Together with JP Morgan and Accenture, the two banks embarked on the Jasper-Ubin Project, which main idea was to use Hash-Time Locked Contracts (HLTC). HLTC is an unconventional smart contract system that triggers all actions making up the transaction at the same time or doesn’t trigger them at all. The collaboration between these banks have proved that transactions can be fast and secure without the need for a third party.

However, with a theoretical finesse of such a system, there are many unanswered questions left. Mainly, limitations start to appear when we apply the same approach at a bigger scale. Regulatory and legal aspects will inevitably become an issue, and protocol updates wouldn’t be as easy to implement. Moreover, there is no clear understanding of how such system will behave across a greater number of jurisdictions.
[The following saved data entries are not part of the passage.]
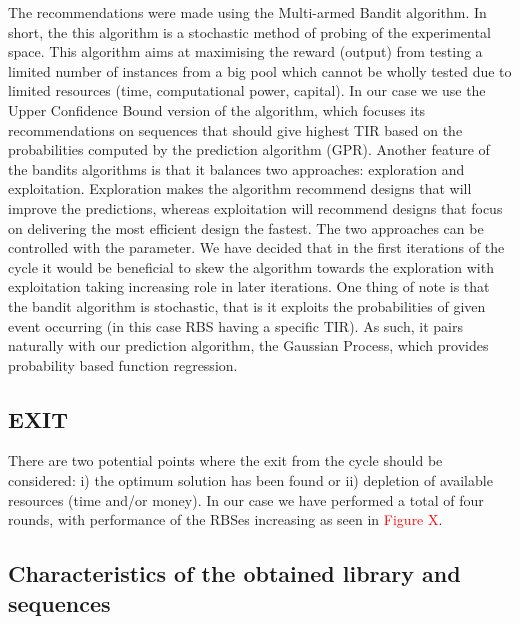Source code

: \documentclass{article}
\begin{document}
The recommendations were made using the Multi-armed Bandit algorithm.
In short, the this algorithm is a stochastic method of probing of the experimental space. 
This algorithm aims at maximising the reward (output) from testing a limited number of instances from a big pool which cannot be wholly tested due to limited resources (time, computational power, capital). 
In our case we use the Upper Confidence Bound version of the algorithm, which focuses its recommendations on sequences that should give highest TIR based on the probabilities computed by the prediction algorithm (GPR). 
Another feature of the bandits algorithms is that it balances two approaches: exploration and exploitation. 
Exploration makes the algorithm recommend designs that will improve the predictions, whereas exploitation will recommend designs that focus on delivering the most efficient design the fastest. 
The two approaches can be controlled with the \textbeta\enspace parameter. 
We have decided that in the first iterations of the cycle it would be beneficial to skew the algorithm towards the exploration with exploitation taking increasing role in later iterations. 
One thing of note is that the bandit algorithm is stochastic, that is it exploits the probabilities of given event occurring (in this case RBS having a specific TIR). 
As such, it pairs naturally with our prediction algorithm, the Gaussian Process, which provides probability based function regression.
\\

\subsection{EXIT}
There are two potential points where the exit from the cycle should be considered: i) the optimum solution has been found or ii) depletion of available resources (time and/or money). In our case we have performed a total of four rounds, with performance of the RBSes increasing as seen in \textcolor{red}{Figure X}.\\

\subsection{Characteristics of the obtained library and sequences}
\end{document}
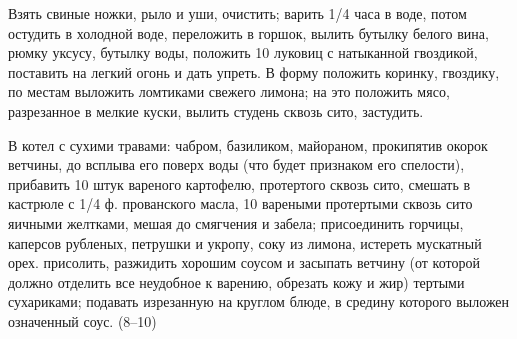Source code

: 
Взять свиные ножки, рыло и уши, очистить; варить 1/4 часа в воде, потом остудить в холодной воде, переложить в горшок, вылить бутылку белого вина, рюмку уксусу, бутылку воды, положить 10 луковиц с натыканной гвоздикой, поставить на легкий огонь и дать упреть. В форму положить коринку, гвоздику, по местам выложить ломтиками свежего лимона; на это положить мясо, разрезанное в мелкие куски, вылить студень сквозь сито, застудить. 


В котел с сухими травами: чабром, базиликом, майораном, прокипятив окорок ветчины, до всплыва его поверх воды (что будет признаком его спелости), прибавить 10 штук вареного картофелю, протертого сквозь сито, смешать в кастрюле с 1/4 ф. прованского масла, 10 вареными протертыми сквозь сито яичными желтками, мешая до смягчения и забела; присоединить горчицы, каперсов рубленых, петрушки и укропу, соку из лимона, истереть мускатный орех. присолить, разжидить хорошим соусом и засыпать ветчину (от которой должно отделить все неудобное к варению, обрезать кожу и жир) тертыми сухариками; подавать изрезанную на круглом блюде, в средину которого выложен означенный соус. (8--10)
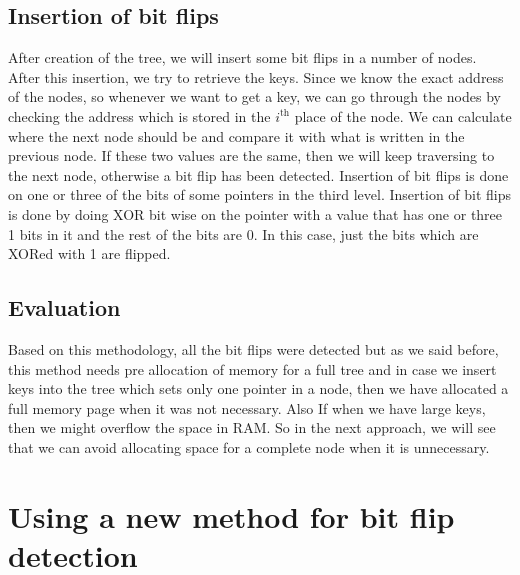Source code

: \documentclass{report}
\begin{document}
\subsection{Insertion of bit flips}

After creation of the tree, we will insert some bit flips in a number of nodes. After this insertion, we try to retrieve the keys. Since we know the exact address of the nodes, so whenever we want to get a key, we can go through the nodes by checking the address which is stored in the $i^{\text{th}}$ place of the node. We can calculate where the next node should be and compare it with what is written in the previous node. If these two values are the same, then we will keep traversing to the next node, otherwise a bit flip has been detected. Insertion of bit flips is done on one or three of the bits of some pointers in the third level. Insertion of bit flips is done by doing XOR bit wise on the pointer with a value that has one or three 1 bits in it and the rest of the bits are 0. In this case, just the bits which are XORed with 1 are flipped.  

\subsection{Evaluation}  

Based on this methodology, all the bit flips were detected but as we said before, this method needs pre allocation of memory for a full tree and in case we insert keys into the tree which sets only one pointer in a node, then we have allocated a full memory page when it was not necessary. Also If when we have large keys, then we might overflow the space in RAM. So in the next approach, we will see that we can avoid allocating space for a complete node when it is unnecessary.
 
\section{Using a new method for bit flip detection }
\end{document}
Although the two banks were using the Corda-Quorum interchain, which tackles the interoperability issue, it essentially only proves that two different networks can indeed operate with each other but this requires sufficient investment and implies limitations.

Accenture suggests to use an additional DLT to establish connections between networks or to use gateway nodes that act as services nodes for the network participants but, again, those are theories that need to be put into practice.

Lack of standards: what to do?

Besides monitoring the volatile situation around blockchain standards, here are a few more tips:

  • Choose your blockchain development platform carefully from the point of view of whether industry standards are already available for the said platform. With Ethereum, you can benefit from existing specifications, with clear plans on the way for 2020 and beyond. Ethereum’s vibrant developer community is also a bonus and a guarantee that there will be an ecosystem to support your solution for years.
  • Choose your platform depending on the importance of specific standards that your particular business situation requires. For example, as seen from the article, R3 is focused on blockchain standards most applicable in the financial and commerce spheres, while Hyperledger is centered on standards around developing use case-specific solutions.
  • Consult a third-party blockchain software development provider like Itransition to analyze your specific business case and map out a blockchain development strategy that will work best for you.

Until recently, the blockchain has mostly been seen as a new disruptive technology poised to replace legacy applications. While such assumptions may indeed become facts, due to apparent blockchain limitations, this technology will enable existing applications to significantly increase security (in some cases, companies even use blockchain for IoT security) and efficiency levels in the context of tracking, auditing, and storing information.

Given the ultimate superiority of blockchain in terms of data management compared to conventional systems, this change will happen sooner or later. In the upcoming years, we will most likely see the big players tackling the interoperability issue for particular interrelated industries.